A well-executed mount is more than just another art technique to add to your tool-belt. It will add an aesthetic quality to your work and create the perfect environment for the viewer to experience your pictures. Mounts aren’t just for decorative purposes, they also serve as protection by allowing the art to expand or contract depending on temperature and moisture content of the surrounding air.
The mount also prevents the delicate pigments on the page from coming into contact with the glass of the frame. This is particularly necessary if you are framing work such as a pastel drawing or oil painting, which will stick to the glass, and with prolonged contact can be difficult to remove without damaging the art.
Although, it may look simple, the humble mount is more sophisticated than it first appears. Most standard mounts will have the window edges cut at 45 degrees to create a bevel and have a pleasing angled corner. Cutting through the board at an angle creates a nice finish but requires a completely straight and clean cut that meets at the corners perfectly.
This workshop shows you the basic methods you need to mount your art, but the more you mount, the better you will get, and you will go on to develop your own style.
Materials to mount your artwork
To create the mount you will need a clean, flat working area, a piece of work to mount, and a few basic tools:
- Mount board (see below for a run-down of the different options)
- A cutting mat
- A metal ruler
- A mount cutter
- A pencil – see our post on the best pencils
- Hinging tape
- Double-sided tape (optional)
Choosing the right mount board
There are many options when it comes to mount board. Here’s a quick lowdown:
- Museum grade: Top-quality board that’s acid-free with a high cotton content and fade-resistant finish, these are the kind of expensive boards museums use to preserve precious pieces of art
- Conservation grade: A high-quality board, which is acid free and fade resistant – it’s more than good enough for most uses and is cheaper than museum-grade board
- Standard grade: Cheaper, easier to use and widely available from most art shops, ideal for practising mount-cutting techniques or framing projects
Aside from different grades, the board can come with different colour cores, such as black, white or cream. So, regardless of the surface colour, the board that is exposed at the core of it (when the bevel is cut, for example) will reveal a different colour.

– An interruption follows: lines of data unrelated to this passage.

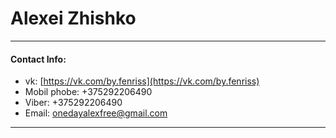 # Alexei Zhishko #
***
#### Contact Info:
* vk:  [https://vk.com/by.fenriss](https://vk.com/by.fenriss)
* Mobil phobe: +375292206490
* Viber: +375292206490
* Email: onedayalexfree@gmail.com
* ***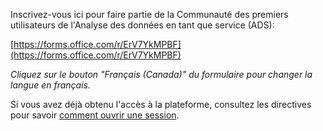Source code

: Inscrivez-vous ici pour faire partie de la Communauté des premiers utilisateurs de l'Analyse des données en tant que service (ADS):

[https://forms.office.com/r/ErV7YkMPBF](https://forms.office.com/r/ErV7YkMPBF)

_Cliquez sur le bouton "Français (Canada)" du formulaire pour changer la langue en français._

Si vous avez déjà obtenu l'accès à la plateforme, consultez les directives pour savoir [comment ouvrir une session](SeConnecter.md).
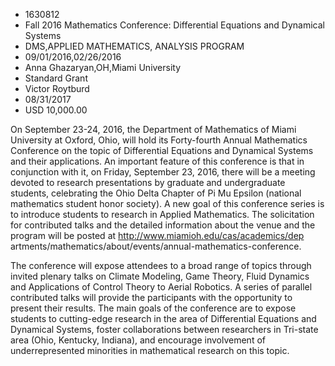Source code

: 
* 1630812
* Fall 2016 Mathematics Conference: Differential Equations and Dynamical Systems
* DMS,APPLIED MATHEMATICS, ANALYSIS PROGRAM
* 09/01/2016,02/26/2016
* Anna Ghazaryan,OH,Miami University
* Standard Grant
* Victor Roytburd
* 08/31/2017
* USD 10,000.00

On September 23-24, 2016, the Department of Mathematics of Miami University at
Oxford, Ohio, will hold its Forty-fourth Annual Mathematics Conference on the
topic of Differential Equations and Dynamical Systems and their applications. An
important feature of this conference is that in conjunction with it, on Friday,
September 23, 2016, there will be a meeting devoted to research presentations by
graduate and undergraduate students, celebrating the Ohio Delta Chapter of Pi Mu
Epsilon (national mathematics student honor society). A new goal of this
conference series is to introduce students to research in Applied Mathematics.
The solicitation for contributed talks and the detailed information about the
venue and the program will be posted at http://www.miamioh.edu/cas/academics/dep
artments/mathematics/about/events/annual-mathematics-conference.

The conference will expose attendees to a broad range of topics through invited
plenary talks on Climate Modeling, Game Theory, Fluid Dynamics and Applications
of Control Theory to Aerial Robotics. A series of parallel contributed talks
will provide the participants with the opportunity to present their results. The
main goals of the conference are to expose students to cutting-edge research in
the area of Differential Equations and Dynamical Systems, foster collaborations
between researchers in Tri-state area (Ohio, Kentucky, Indiana), and encourage
involvement of underrepresented minorities in mathematical research on this
topic.
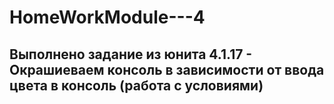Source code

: # HomeWorkModule---4<br>
## Выполнено задание из юнита 4.1.17 - Окрашиеваем консоль в зависимости от ввода цвета в консоль (работа с условиями)<br>
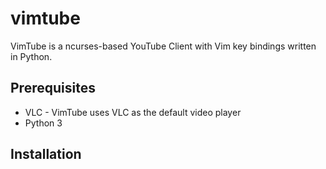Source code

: # vimtube
VimTube is a ncurses-based YouTube Client with Vim key bindings written in Python.

## Prerequisites
* VLC - VimTube uses VLC as the default video player
* Python 3

## Installation
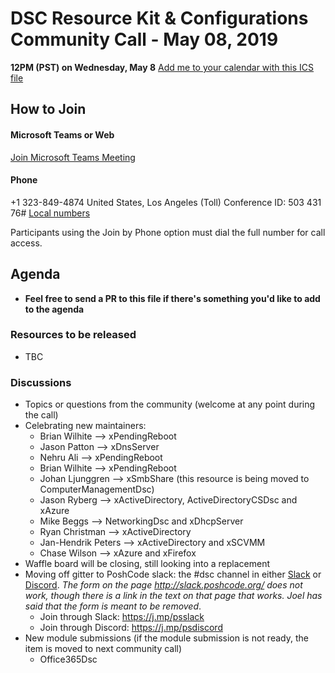 
# DSC Resource Kit & Configurations Community Call - May 08, 2019

**12PM (PST) on Wednesday, May 8**
[Add me to your calendar with this ICS file](https://github.com/PowerShell/DscResources/blob/master/CommunityCalls/DSC%20Resource%20Kit%20Community%20Call%20ICS.zip)

## How to Join

#### Microsoft Teams or Web

[Join Microsoft Teams Meeting](https://teams.microsoft.com/l/meetup-join/19%3ameeting_OTc2YThjZGQtNWE4Yi00NDQyLTk5NTktYWIwYjdhMGZjNDRl%40thread.v2/0?context=%7b%22Tid%22%3a%2272f988bf-86f1-41af-91ab-2d7cd011db47%22%2c%22Oid%22%3a%222fd83437-7fe6-4ee4-a109-828a19cb7bff%22%7d)


#### Phone
+1 323-849-4874 United States, Los Angeles (Toll)
Conference ID: 503 431 76#
[Local numbers](https://dialin.teams.microsoft.com/8551f4c1-bea3-441a-8738-69aa517a91c5?id=50343176)

Participants using the Join by Phone option must dial the full number for call access.

## Agenda

- **Feel free to send a PR to this file if there's something you'd like to add to the agenda**

### Resources to be released

- TBC

### Discussions

- Topics or questions from the community (welcome at any point during the call)
- Celebrating new maintainers:
  - Brian Wilhite --> xPendingReboot
  - Jason Patton --> xDnsServer
  - Nehru Ali --> xPendingReboot
  - Brian Wilhite --> xPendingReboot
  - Johan Ljunggren --> xSmbShare (this resource is being moved to ComputerManagementDsc)
  - Jason Ryberg --> xActiveDirectory, ActiveDirectoryCSDsc and xAzure
  - Mike Beggs --> NetworkingDsc and xDhcpServer
  - Ryan Christman --> xActiveDirectory
  - Jan-Hendrik Peters --> xActiveDirectory and xSCVMM
  - Chase Wilson --> xAzure and xFirefox
- Waffle board will be closing, still looking into a replacement
- Moving off gitter to PoshCode slack: the #dsc channel in either [Slack](https://powershell.slack.com) or [Discord](https://discordapp.com/channels/180528040881815552/447475636487979008). *The form on the page http://slack.poshcode.org/ does not work, though there is a link in the text on that page that works. Joel has said that the form is meant to be removed*. 
  - Join through Slack: https://j.mp/psslack
  - Join through Discord: https://j.mp/psdiscord
- New module submissions (if the module submission is not ready, the item is moved to next community call) 
  - Office365Dsc
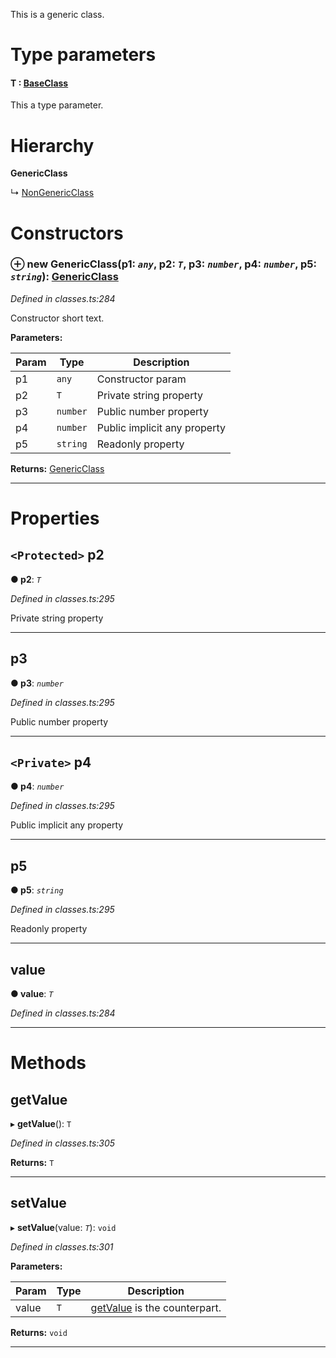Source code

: 

This is a generic class.

# Type parameters
#### T :  [BaseClass](_classes_.baseclass.md)

This a type parameter.

# Hierarchy

**GenericClass**

↳  [NonGenericClass](_classes_.nongenericclass.md)

# Constructors

<a id="constructor"></a>

### ⊕ **new GenericClass**(p1: *`any`*, p2: *`T`*, p3: *`number`*, p4: *`number`*, p5: *`string`*): [GenericClass](_classes_.genericclass.md)

*Defined in classes.ts:284*

Constructor short text.

**Parameters:**

| Param | Type | Description |
| ------ | ------ | ------ |
| p1 | `any`   |  Constructor param |
| p2 | `T`   |  Private string property |
| p3 | `number`   |  Public number property |
| p4 | `number`   |  Public implicit any property |
| p5 | `string`   |  Readonly property |

**Returns:** [GenericClass](_classes_.genericclass.md)

---

# Properties

<a id="p2"></a>

## `<Protected>` p2

**●  p2**:  *`T`* 

*Defined in classes.ts:295*

Private string property

___

<a id="p3"></a>

##  p3

**●  p3**:  *`number`* 

*Defined in classes.ts:295*

Public number property

___

<a id="p4"></a>

## `<Private>` p4

**●  p4**:  *`number`* 

*Defined in classes.ts:295*

Public implicit any property

___

<a id="p5"></a>

##  p5

**●  p5**:  *`string`* 

*Defined in classes.ts:295*

Readonly property

___

<a id="value"></a>

##  value

**●  value**:  *`T`* 

*Defined in classes.ts:284*

___

# Methods

<a id="getvalue"></a>

##  getValue

▸ **getValue**(): `T`

*Defined in classes.ts:305*

**Returns:** `T`

___

<a id="setvalue"></a>

##  setValue

▸ **setValue**(value: *`T`*): `void`

*Defined in classes.ts:301*

**Parameters:**

| Param | Type | Description |
| ------ | ------ | ------ |
| value | `T`   |  [getValue](_classes_.genericclass.md#getvalue) is the counterpart. |

**Returns:** `void`

___

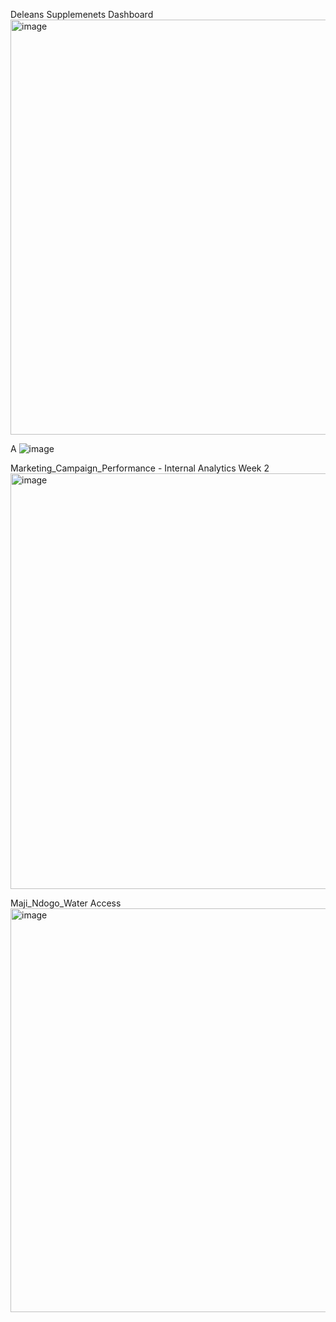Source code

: Deleans Supplemenets Dashboard
<img width="750" height="664" alt="image" src="https://github.com/user-attachments/assets/fe661010-b7a5-49f2-bdf1-0d5cd5df44eb" />

A
![image](https://github.com/user-attachments/assets/f36d75ab-b430-4959-9038-9b10aba5479d)

Marketing_Campaign_Performance - Internal Analytics Week 2
<img width="926" height="665" alt="image" src="https://github.com/user-attachments/assets/3b9871e4-72f7-4d60-b77d-d5634d21228c" />



Maji_Ndogo_Water Access
<img width="997" height="646" alt="image" src="https://github.com/user-attachments/assets/067556f6-c5fd-4e3e-9487-c514b554e459" />



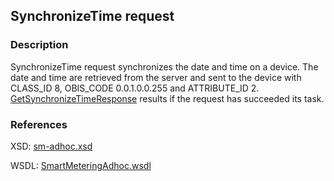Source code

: ## SynchronizeTime request

### Description
SynchronizeTime request synchronizes the date and time on a device. The date and time are retrieved from the server and sent to the device with CLASS_ID 8, OBIS_CODE 0.0.1.0.0.255 and ATTRIBUTE_ID 2. [GetSynchronizeTimeResponse](./GetSynchronizeTimeResponse.md) results if the request has succeeded its task.

### References

XSD: [sm-adhoc.xsd](https://github.com/OSGP/Platform/blob/development/osgp-adapter-ws-smartmetering/src/main/webapp/WEB-INF/wsdl/smartmetering/schemas/sm-adhoc.xsd)

WSDL: [SmartMeteringAdhoc.wsdl](https://github.com/OSGP/Platform/blob/development/osgp-adapter-ws-smartmetering/src/main/webapp/WEB-INF/wsdl/smartmetering/SmartMeteringAdhoc.wsdl)

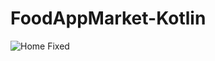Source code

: # FoodAppMarket-Kotlin
![Home Fixed](https://github.com/HarizahSyawal/FoodAppMarket-Kotlin/assets/37772347/b5d4a0e4-623b-42a1-b049-25e5259c17d3)
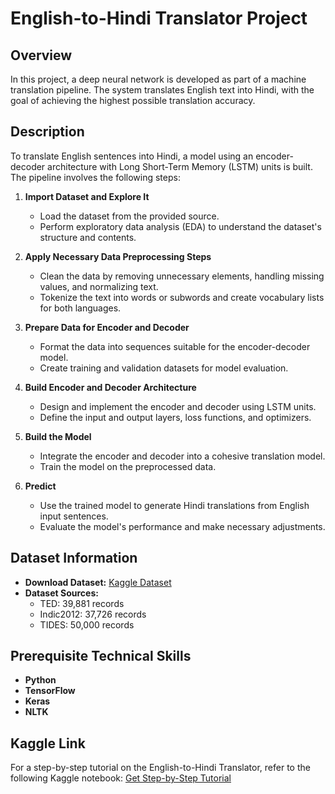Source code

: # English-to-Hindi Translator Project

## Overview

In this project, a deep neural network is developed as part of a machine translation pipeline. The system translates English text into Hindi, with the goal of achieving the highest possible translation accuracy.

## Description

To translate English sentences into Hindi, a model using an encoder-decoder architecture with Long Short-Term Memory (LSTM) units is built. The pipeline involves the following steps:

1. **Import Dataset and Explore It**
   - Load the dataset from the provided source.
   - Perform exploratory data analysis (EDA) to understand the dataset's structure and contents.

2. **Apply Necessary Data Preprocessing Steps**
   - Clean the data by removing unnecessary elements, handling missing values, and normalizing text.
   - Tokenize the text into words or subwords and create vocabulary lists for both languages.

3. **Prepare Data for Encoder and Decoder**
   - Format the data into sequences suitable for the encoder-decoder model.
   - Create training and validation datasets for model evaluation.

4. **Build Encoder and Decoder Architecture**
   - Design and implement the encoder and decoder using LSTM units.
   - Define the input and output layers, loss functions, and optimizers.

5. **Build the Model**
   - Integrate the encoder and decoder into a cohesive translation model.
   - Train the model on the preprocessed data.

6. **Predict**
   - Use the trained model to generate Hindi translations from English input sentences.
   - Evaluate the model's performance and make necessary adjustments.

## Dataset Information

- **Download Dataset:** [Kaggle Dataset](https://www.kaggle.com/umasrikakollu72/hindi-english-truncated-corpus)
- **Dataset Sources:**
  - TED: 39,881 records
  - Indic2012: 37,726 records
  - TIDES: 50,000 records

## Prerequisite Technical Skills

- **Python**
- **TensorFlow**
- **Keras**
- **NLTK**

## Kaggle Link

For a step-by-step tutorial on the English-to-Hindi Translator, refer to the following Kaggle notebook: [Get Step-by-Step Tutorial](https://www.kaggle.com/ysthehurricane/english-to-hindi-translator/notebook#Decoder-LSTM-Model)
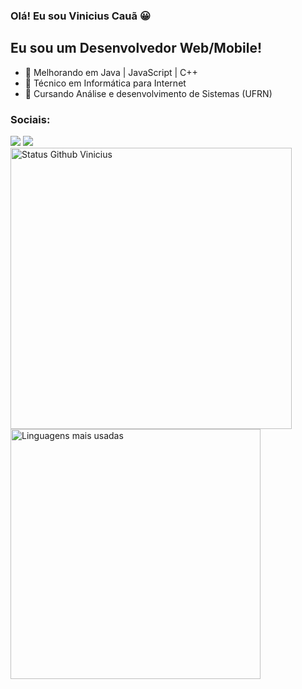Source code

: ### Olá! Eu sou Vinicius Cauã 😀

## Eu sou um Desenvolvedor Web/Mobile!

- 🌱  Melhorando em Java | JavaScript | C++
- 👯  Técnico em Informática para Internet
- 🥅  Cursando Análise e desenvolvimento de Sistemas (UFRN)

### Sociais:

<div>
  <a href="https://instagram.com/oviniciuscaua" target="_blank"><img src="https://img.shields.io/badge/-Instagram-%23E4405F?style=for-the-badge&logo=instagram&logoColor=white" target="_blank"></a>
  <a href="https://www.linkedin.com/in/vinicius-cau%C3%A3-792682205/" target="_blank"><img src="https://img.shields.io/badge/-LinkedIn-%230077B5?style=for-the-badge&logo=linkedin&logoColor=white" target="_blank"></a> 
</div>

<div>
<img width="450em" alt="Status Github Vinicius" src="https://github-readme-stats.vercel.app/api?username=viniciuscaua&show_icons=true&theme=dracula" />
<img width="400em" alt="Linguagens mais usadas" src="https://github-readme-stats.vercel.app/api/top-langs/?username=viniciuscaua&layout=compact&theme=dracula"/>
</div>
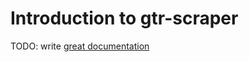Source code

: # Introduction to gtr-scraper

TODO: write [great documentation](http://jacobian.org/writing/what-to-write/)
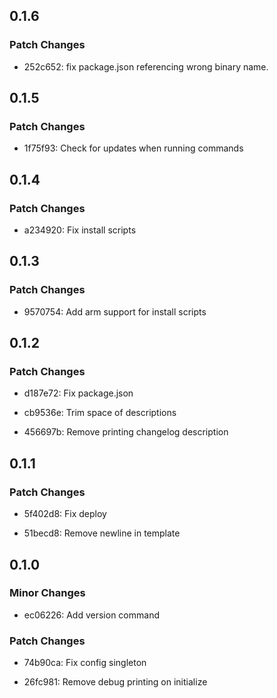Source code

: ## 0.1.6

### Patch Changes

- 252c652: fix package.json referencing wrong binary name.

## 0.1.5

### Patch Changes

- 1f75f93: Check for updates when running commands

## 0.1.4

### Patch Changes

- a234920: Fix install scripts

## 0.1.3

### Patch Changes

- 9570754: Add arm support for install scripts

## 0.1.2

### Patch Changes

- d187e72: Fix package.json
  
- cb9536e: Trim space of descriptions
  
- 456697b: Remove printing changelog description

## 0.1.1

### Patch Changes

- 5f402d8: Fix deploy
  
- 51becd8: Remove newline in template

## 0.1.0

### Minor Changes

- ec06226: Add version command
  
### Patch Changes

- 74b90ca: Fix config singleton
  
- 26fc981: Remove debug printing on initialize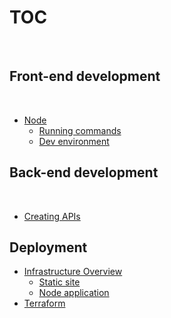 # TOC
​
## Front-end development
​
* [Node](node.md)
    * [Running commands](node-commands.md)
    * [Dev environment](node-dev.md)
    
## Back-end development
​
* [Creating APIs](apis.md)

## Deployment

* [Infrastructure Overview](infra.md)
    * [Static site](infra-static.md)
    * [Node application](infra-node.md)
* [Terraform](terraform.md)
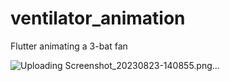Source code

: # ventilator_animation

Flutter animating a 3-bat fan


![Uploading Screenshot_20230823-140855.png…]()
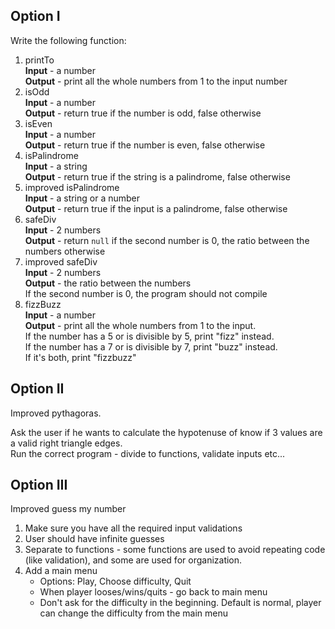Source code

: ## Option I

Write the following function:

1. printTo  
   **Input** - a number  
   **Output** - print all the whole numbers from 1 to the input number
2. isOdd  
   **Input** - a number  
   **Output** - return true if the number is odd, false otherwise
3. isEven  
   **Input** - a number  
   **Output** - return true if the number is even, false otherwise
4. isPalindrome  
   **Input** - a string  
   **Output** - return true if the string is a palindrome, false otherwise
5. improved isPalindrome  
   **Input** - a string or a number  
   **Output** - return true if the input is a palindrome, false otherwise
6. safeDiv  
   **Input** - 2 numbers  
   **Output** - return `null` if the second number is 0, the ratio between the numbers otherwise
7. improved safeDiv  
   **Input** - 2 numbers  
   **Output** - the ratio between the numbers  
   If the second number is 0, the program should not compile
8. fizzBuzz  
   **Input** - a number  
   **Output** - print all the whole numbers from 1 to the input.  
   If the number has a 5 or is divisible by 5, print "fizz" instead.  
   If the number has a 7 or is divisible by 7, print "buzz" instead.  
   If it's both, print "fizzbuzz"

## Option II

Improved pythagoras.

Ask the user if he wants to calculate the hypotenuse of know if 3 values are a valid right triangle edges.  
Run the correct program - divide to functions, validate inputs etc...

## Option III

Improved guess my number

1. Make sure you have all the required input validations
2. User should have infinite guesses
3. Separate to functions - some functions are used to avoid repeating code (like validation), and some are used for organization.
4. Add a main menu
   - Options: Play, Choose difficulty, Quit
   - When player looses/wins/quits - go back to main menu
   - Don't ask for the difficulty in the beginning. Default is normal, player can change the difficulty from the main menu
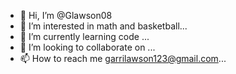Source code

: - 👋 Hi, I’m @Glawson08
- 👀 I’m interested in math and basketball...
- 🌱 I’m currently learning  code ...
- 💞️ I’m looking to collaborate on ...
- 📫 How to reach me garrilawson123@gmail.com...

<!---
Glawson08/Glawson08 is a ✨ special ✨ repository because its `README.md` (this file) appears on your GitHub profile.
You can click the Preview link to take a look at your changes.
--->
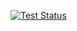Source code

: [![Test Status](https://github.com/AlexanderPismenskiy/hexlet_pytest/workflows/pytest_check/badge.svg)](https://github.com/AlexanderPismenskiy/hexlet_pytest/actions/)
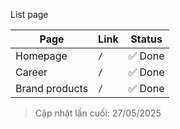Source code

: List page

| Page               | Link             | Status  |
|-------------------------|------------------------|-------------|
| Homepage             | `/`                    | ✅ Done |
| Career             | `/`                    | ✅ Done |
| Brand products             | `/`                    | ✅ Done |

> Cập nhật lần cuối: 27/05/2025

Finally, most mount board come in several thicknesses, typically:
- Standard: 1400/1500 microns or 1.4/1.5mm thick
- Thick: 2000/2200 microns – 2/2.2mm thick
- Extra thick: 3000 microns – 3mm thick
You can also buy spare mount board to use as a cutting mat to protect the surface you’re working on. Also note that you may want to practise cutting windows on scrap mount board – remember you’ll only get one chance to get it right for real.
Once you’ve got all your materials, you’re ready to start mounting.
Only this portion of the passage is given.